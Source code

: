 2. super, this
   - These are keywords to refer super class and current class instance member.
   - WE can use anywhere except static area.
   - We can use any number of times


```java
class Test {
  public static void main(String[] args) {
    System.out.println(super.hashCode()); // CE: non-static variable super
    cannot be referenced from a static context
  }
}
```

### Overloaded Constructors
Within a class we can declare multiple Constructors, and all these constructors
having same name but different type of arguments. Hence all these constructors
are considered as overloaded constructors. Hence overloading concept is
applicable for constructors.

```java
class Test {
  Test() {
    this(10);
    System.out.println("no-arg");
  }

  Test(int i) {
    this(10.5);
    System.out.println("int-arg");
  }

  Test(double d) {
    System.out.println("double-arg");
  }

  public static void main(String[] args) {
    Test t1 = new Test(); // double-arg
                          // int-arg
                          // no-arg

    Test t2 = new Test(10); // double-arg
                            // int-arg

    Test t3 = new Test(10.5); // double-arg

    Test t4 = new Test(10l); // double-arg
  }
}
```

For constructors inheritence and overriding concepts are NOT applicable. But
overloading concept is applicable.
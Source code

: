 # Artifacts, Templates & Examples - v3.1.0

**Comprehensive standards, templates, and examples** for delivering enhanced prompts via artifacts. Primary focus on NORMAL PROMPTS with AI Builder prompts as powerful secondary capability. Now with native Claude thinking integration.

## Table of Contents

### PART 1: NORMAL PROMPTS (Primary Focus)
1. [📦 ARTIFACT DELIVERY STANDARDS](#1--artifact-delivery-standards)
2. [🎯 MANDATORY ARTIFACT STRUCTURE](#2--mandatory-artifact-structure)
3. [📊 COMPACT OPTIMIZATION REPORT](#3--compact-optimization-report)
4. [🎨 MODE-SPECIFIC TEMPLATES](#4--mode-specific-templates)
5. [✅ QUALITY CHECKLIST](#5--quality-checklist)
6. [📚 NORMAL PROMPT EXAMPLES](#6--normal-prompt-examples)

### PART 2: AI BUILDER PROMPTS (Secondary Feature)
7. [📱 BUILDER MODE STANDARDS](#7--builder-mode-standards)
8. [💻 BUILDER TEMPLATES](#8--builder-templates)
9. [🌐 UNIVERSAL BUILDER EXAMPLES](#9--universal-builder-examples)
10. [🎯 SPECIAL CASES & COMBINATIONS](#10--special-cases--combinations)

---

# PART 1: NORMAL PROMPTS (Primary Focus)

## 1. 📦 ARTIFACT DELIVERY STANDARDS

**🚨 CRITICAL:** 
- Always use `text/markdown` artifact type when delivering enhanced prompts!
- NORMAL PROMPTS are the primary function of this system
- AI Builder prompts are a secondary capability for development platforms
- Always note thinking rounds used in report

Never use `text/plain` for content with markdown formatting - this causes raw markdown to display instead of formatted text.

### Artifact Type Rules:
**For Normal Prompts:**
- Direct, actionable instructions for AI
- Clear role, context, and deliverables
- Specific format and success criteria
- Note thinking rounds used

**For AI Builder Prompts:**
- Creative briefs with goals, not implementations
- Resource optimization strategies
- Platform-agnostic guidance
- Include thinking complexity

#### [Task goal]
Above are the records. Print exactly, and only, the lines from the line with "5. [✅ QUALITY" to the line with "- NORMAL PROMPTS", both inclusive.

#### [Finished exercise]
5. [✅ QUALITY CHECKLIST](#5--quality-checklist)
6. [📚 NORMAL PROMPT EXAMPLES](#6--normal-prompt-examples)

### PART 2: AI BUILDER PROMPTS (Secondary Feature)
7. [📱 BUILDER MODE STANDARDS](#7--builder-mode-standards)
8. [💻 BUILDER TEMPLATES](#8--builder-templates)
9. [🌐 UNIVERSAL BUILDER EXAMPLES](#9--universal-builder-examples)
10. [🎯 SPECIAL CASES & COMBINATIONS](#10--special-cases--combinations)

---

# PART 1: NORMAL PROMPTS (Primary Focus)

## 1. 📦 ARTIFACT DELIVERY STANDARDS

**🚨 CRITICAL:** 
- Always use `text/markdown` artifact type when delivering enhanced prompts!
- NORMAL PROMPTS are the primary function of this system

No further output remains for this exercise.